(Problem to work on):
Return only the tail of the data below, word for word: the line with "Category 1: credit institutions" and each line after it through the final one.

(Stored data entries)
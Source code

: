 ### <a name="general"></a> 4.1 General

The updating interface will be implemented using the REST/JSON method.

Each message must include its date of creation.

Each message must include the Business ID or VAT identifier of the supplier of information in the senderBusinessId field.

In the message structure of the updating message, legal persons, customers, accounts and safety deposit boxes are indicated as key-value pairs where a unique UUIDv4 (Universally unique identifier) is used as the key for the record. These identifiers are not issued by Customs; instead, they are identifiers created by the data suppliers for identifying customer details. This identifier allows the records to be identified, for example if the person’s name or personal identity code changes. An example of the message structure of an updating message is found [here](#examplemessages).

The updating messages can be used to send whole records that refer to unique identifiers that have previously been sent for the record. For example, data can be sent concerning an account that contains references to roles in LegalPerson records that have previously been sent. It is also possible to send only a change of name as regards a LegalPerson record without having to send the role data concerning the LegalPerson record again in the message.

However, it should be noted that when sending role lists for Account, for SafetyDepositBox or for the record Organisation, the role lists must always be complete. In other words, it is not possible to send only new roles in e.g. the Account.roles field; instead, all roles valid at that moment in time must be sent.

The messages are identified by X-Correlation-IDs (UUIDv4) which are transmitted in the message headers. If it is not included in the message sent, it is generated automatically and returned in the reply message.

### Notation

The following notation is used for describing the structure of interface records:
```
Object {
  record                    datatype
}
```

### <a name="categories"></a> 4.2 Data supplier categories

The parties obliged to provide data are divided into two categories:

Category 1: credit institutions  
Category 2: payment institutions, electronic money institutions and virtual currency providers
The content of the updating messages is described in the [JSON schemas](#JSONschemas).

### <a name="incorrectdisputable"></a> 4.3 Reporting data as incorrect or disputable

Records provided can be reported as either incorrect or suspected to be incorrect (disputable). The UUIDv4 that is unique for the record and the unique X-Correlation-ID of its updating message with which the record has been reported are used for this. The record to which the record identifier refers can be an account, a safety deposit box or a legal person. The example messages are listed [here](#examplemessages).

(Reply):
Category 1: credit institutions  
Category 2: payment institutions, electronic money institutions and virtual currency providers
The content of the updating messages is described in the [JSON schemas](#JSONschemas).

### <a name="incorrectdisputable"></a> 4.3 Reporting data as incorrect or disputable

Records provided can be reported as either incorrect or suspected to be incorrect (disputable). The UUIDv4 that is unique for the record and the unique X-Correlation-ID of its updating message with which the record has been reported are used for this. The record to which the record identifier refers can be an account, a safety deposit box or a legal person. The example messages are listed [here](#examplemessages).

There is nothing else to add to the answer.